_Task brief_:
Check every line below for the word "center" and copy the ones that have it.

──────── Records for this exercise

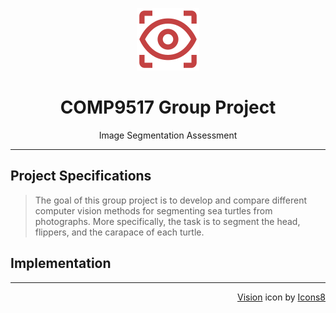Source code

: <p align="center"><img src="assets/vision.png" alt="Vision Icon"></p>
<h1 align="center">COMP9517 Group Project</h1>

<p align="center">Image Segmentation Assessment</p>

---

## Project Specifications
> The goal of this group project is to develop and compare different computer vision methods
for segmenting sea turtles from photographs. More specifically, the task is to segment the
head, flippers, and the carapace of each turtle.

## Implementation

---

<p align="right"><a target="_blank" href="https://icons8.com/icon/g5JjVIjdQ1uC/visionn">Vision</a> icon by <a target="_blank" href="https://icons8.com">Icons8</a></p>
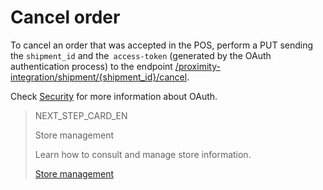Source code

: # Cancel order

To cancel an order that was accepted in the POS, perform a PUT sending the `shipment_id` and the` access-token` (generated by the OAuth authentication process) to the endpoint [/proximity-integration/shipment/{shipment_id}/cancel](https://www.mercadopago[FAKER][URL][DOMAIN]/developers/pt/reference/mp_delivery/_proximity-integration_shipments_shipment_id_cancel/put). 

Check [Security](https://www.mercadopago[FAKER][URL][DOMAIN]/developers/en/guides/security/oauth/introduction) for more information about OAuth.

> NEXT_STEP_CARD_EN
>
> Store management
>
> Learn how to consult and manage store information.
>
> [Store management](https://www.mercadopago[FAKER][URL][DOMAIN]/developers/en/guides/mp-delivery/store-management)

────────────────

_Result below_:
: <p align="center"><img src="assets/vision.png" alt="Vision Icon"></p>
<h1 align="center">COMP9517 Group Project</h1>
<p align="center">Image Segmentation Assessment</p>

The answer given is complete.